リサイクル本で手に入れた乙骨淑子:作
乙骨淑子全集第2巻「8月の太陽を」
理論社:発行 1985年 初版は1965年
舞台はフランス革命の頃の西インド諸島のハイチ。物語はその地の多数を占める黒人が、奴隷制を打ち破るために戦った話。1942年、コロンブスの発見により北海道より小さいカリブ海に浮かぶ島ハイチ島は、スペインの支配を受けることになる。その最初の50年の間にもともとハイチ島に住んでた人たちは、殺されてしまい、そのかわりの労働力として連れてこられ奴隷にされたのがアフリカの人たち。物語の始まる時代支配層の白人は、4万人。混血が6万人、そして黒人が50万人あまり。人口の約6分の5であったという。
1790年から12年間にわたる黒人たちの物語は、すでにフランス領だっためにフランス革命により自由・平等・平和の精神が植民地にもおよび、いったんは奴隷制度廃止の命令を受けるのですが、ナポレオンの出現によりその道を閉ざされます。しかし戦いは、トウセンというリーダーに率いられ続けられます。トウセンがナポレオン軍に捕まり亡くなるまでが語られます。その2年後、ハイチは世界で始めて黒人の独立国となるのです。

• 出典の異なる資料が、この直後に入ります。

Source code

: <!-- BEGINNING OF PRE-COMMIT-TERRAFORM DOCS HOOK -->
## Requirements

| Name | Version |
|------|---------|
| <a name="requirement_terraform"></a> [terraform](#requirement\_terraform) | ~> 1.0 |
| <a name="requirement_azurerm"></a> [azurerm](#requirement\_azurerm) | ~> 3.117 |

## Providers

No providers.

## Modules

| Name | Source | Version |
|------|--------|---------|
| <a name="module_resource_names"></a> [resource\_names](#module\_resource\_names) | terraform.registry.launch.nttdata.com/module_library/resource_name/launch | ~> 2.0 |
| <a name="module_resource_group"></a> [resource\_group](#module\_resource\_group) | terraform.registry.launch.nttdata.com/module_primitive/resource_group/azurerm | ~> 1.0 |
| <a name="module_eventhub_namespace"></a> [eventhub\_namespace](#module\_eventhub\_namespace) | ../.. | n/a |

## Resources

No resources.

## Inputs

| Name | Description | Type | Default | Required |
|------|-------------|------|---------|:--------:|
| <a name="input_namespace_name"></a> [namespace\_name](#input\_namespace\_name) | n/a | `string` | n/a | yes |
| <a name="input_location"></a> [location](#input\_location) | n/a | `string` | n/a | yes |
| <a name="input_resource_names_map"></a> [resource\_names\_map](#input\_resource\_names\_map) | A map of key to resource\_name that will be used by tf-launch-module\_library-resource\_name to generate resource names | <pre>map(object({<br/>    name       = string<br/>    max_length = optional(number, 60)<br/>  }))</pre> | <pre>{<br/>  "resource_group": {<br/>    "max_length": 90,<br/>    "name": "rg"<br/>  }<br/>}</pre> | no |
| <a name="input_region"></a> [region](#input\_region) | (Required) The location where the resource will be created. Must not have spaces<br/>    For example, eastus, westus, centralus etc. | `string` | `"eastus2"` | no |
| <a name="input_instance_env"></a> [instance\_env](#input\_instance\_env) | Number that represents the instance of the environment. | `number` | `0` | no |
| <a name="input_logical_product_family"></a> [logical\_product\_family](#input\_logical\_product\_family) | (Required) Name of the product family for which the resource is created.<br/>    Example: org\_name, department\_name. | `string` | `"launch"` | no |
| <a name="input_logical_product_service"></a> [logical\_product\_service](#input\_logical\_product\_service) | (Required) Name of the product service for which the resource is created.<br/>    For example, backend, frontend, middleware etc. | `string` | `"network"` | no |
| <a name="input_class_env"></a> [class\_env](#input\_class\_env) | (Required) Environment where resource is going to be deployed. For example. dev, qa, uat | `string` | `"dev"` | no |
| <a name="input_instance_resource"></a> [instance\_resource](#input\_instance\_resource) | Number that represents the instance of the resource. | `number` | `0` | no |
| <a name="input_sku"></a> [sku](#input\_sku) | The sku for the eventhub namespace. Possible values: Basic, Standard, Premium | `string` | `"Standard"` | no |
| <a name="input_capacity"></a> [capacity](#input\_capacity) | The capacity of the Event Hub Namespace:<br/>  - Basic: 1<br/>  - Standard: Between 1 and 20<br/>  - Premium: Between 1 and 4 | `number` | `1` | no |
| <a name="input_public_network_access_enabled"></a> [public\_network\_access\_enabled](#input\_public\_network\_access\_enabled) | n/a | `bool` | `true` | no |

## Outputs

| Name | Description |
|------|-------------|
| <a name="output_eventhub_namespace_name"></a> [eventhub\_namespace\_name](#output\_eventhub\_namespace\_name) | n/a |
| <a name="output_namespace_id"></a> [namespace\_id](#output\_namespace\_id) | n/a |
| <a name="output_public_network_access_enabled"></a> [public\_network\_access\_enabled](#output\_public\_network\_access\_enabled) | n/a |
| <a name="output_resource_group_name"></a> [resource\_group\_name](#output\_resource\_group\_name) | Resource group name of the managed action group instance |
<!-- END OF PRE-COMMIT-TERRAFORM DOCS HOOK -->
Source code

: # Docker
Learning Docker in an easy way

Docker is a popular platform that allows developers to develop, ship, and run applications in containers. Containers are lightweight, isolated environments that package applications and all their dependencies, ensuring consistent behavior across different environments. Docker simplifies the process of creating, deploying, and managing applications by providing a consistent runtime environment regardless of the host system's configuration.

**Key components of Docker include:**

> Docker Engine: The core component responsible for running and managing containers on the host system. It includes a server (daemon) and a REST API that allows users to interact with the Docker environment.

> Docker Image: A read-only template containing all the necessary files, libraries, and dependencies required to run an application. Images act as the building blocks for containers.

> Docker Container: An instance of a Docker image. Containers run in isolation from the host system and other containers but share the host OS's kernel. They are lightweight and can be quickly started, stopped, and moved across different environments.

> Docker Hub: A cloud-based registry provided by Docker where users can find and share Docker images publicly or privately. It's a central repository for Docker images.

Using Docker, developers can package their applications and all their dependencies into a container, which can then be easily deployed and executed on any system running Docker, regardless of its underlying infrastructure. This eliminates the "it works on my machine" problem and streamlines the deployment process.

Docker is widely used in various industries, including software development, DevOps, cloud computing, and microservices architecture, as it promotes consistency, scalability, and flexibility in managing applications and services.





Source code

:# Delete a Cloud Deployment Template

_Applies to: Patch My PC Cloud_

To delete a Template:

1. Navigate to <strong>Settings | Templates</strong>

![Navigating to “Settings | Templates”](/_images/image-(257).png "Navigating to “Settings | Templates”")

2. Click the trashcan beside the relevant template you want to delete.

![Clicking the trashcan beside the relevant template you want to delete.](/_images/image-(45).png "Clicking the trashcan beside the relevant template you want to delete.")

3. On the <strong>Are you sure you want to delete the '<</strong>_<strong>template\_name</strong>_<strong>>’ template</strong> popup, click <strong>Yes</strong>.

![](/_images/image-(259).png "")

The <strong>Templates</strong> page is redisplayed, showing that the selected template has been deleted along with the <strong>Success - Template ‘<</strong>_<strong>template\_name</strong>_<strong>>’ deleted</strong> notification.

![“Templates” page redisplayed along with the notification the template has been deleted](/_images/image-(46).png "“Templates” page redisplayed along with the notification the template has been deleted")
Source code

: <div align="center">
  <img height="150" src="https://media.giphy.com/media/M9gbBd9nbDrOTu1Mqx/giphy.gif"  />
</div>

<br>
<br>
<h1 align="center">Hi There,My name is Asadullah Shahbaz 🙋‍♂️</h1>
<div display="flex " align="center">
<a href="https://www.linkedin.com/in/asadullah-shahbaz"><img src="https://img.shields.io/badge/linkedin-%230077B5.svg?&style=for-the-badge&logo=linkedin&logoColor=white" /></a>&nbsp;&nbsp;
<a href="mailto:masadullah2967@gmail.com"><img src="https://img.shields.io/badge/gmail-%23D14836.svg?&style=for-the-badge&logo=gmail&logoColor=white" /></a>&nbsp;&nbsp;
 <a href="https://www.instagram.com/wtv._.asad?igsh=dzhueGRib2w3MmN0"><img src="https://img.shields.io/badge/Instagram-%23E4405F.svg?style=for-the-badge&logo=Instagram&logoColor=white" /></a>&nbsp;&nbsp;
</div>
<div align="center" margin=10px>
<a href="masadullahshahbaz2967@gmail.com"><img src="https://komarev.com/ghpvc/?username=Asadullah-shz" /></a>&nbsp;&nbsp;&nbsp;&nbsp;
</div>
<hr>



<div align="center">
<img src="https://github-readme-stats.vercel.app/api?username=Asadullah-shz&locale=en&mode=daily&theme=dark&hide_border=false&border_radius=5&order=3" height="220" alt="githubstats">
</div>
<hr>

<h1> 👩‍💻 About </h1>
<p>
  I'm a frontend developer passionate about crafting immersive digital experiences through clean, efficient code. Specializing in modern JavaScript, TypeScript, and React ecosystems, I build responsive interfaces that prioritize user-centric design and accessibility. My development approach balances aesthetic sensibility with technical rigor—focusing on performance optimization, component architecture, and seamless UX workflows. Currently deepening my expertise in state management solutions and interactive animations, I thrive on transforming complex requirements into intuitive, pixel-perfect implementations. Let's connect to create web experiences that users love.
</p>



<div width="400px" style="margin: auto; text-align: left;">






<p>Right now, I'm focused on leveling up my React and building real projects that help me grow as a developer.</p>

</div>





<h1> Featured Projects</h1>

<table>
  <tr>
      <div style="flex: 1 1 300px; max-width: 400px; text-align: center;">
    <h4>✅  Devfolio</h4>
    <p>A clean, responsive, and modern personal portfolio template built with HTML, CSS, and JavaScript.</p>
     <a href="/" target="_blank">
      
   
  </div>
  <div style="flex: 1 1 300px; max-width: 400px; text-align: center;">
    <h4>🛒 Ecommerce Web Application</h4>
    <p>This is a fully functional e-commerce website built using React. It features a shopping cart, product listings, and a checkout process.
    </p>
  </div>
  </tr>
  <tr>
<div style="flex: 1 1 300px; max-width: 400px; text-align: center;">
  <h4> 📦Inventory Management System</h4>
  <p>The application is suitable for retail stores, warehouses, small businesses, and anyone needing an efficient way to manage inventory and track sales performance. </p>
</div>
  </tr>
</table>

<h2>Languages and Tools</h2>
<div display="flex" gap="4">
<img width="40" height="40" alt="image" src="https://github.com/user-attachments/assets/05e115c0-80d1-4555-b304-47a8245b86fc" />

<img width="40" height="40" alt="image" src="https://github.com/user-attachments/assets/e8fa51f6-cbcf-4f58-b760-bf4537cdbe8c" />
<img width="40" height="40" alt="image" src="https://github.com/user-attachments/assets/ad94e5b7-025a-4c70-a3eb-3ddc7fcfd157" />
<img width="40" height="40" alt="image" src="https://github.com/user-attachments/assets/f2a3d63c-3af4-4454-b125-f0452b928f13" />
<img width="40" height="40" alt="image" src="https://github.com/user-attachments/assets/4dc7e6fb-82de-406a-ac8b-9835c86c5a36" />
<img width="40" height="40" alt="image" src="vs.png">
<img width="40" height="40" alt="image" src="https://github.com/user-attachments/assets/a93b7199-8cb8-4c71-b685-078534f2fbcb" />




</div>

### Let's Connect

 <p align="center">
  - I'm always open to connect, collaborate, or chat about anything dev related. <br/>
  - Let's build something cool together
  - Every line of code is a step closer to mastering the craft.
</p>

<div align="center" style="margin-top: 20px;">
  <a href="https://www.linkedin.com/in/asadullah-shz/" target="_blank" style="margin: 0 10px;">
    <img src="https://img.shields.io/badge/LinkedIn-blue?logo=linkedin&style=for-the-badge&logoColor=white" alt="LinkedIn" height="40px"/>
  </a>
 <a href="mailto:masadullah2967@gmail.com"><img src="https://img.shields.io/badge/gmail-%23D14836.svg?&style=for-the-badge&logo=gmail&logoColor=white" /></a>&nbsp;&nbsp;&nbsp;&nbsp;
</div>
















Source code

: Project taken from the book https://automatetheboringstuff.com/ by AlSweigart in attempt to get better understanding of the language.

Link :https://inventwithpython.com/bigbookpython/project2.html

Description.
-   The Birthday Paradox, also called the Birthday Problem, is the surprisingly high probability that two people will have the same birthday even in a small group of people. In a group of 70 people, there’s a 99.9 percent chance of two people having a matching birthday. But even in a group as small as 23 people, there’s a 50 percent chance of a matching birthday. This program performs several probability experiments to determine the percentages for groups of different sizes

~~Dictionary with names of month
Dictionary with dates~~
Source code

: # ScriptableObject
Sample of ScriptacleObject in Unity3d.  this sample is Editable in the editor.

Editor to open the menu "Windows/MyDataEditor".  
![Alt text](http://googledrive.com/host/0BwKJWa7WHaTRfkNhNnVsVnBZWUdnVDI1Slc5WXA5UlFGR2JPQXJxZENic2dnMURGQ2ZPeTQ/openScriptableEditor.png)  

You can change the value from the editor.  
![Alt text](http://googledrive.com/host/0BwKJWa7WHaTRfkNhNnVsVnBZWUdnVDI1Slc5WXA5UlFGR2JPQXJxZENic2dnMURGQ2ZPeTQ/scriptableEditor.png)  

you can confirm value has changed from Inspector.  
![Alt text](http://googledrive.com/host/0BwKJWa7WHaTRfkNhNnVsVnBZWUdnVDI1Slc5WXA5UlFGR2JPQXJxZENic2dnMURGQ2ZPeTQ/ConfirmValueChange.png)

元のお話が明治時代の子どもの本にあったそうです。それを読んだ作者は、独立のためにはたらいた主人公を描き、子どもたちに伝えようとした明治の人たちの心意気を感じたそうです。「白人への怒りだけで戦ってはけない」「自分たちを惨めにしている制度と戦うのだ」「今は勝っている。しかしこのあと、どうやって勝つのだ」
こういうタイプの子ども向けの本が少なくなっているように感じます。まして全集でしかお目にかかれなくなってくると手にとる子どもには、お導きが必要でしょう。ほとんどが戦いのシーンなのですが、大人を視野にいれて書かれているようにも感じられます。YAではないのですが、充分おもしろく読めます。閉架書庫からみんなでリクエストして出してあげたい1冊です。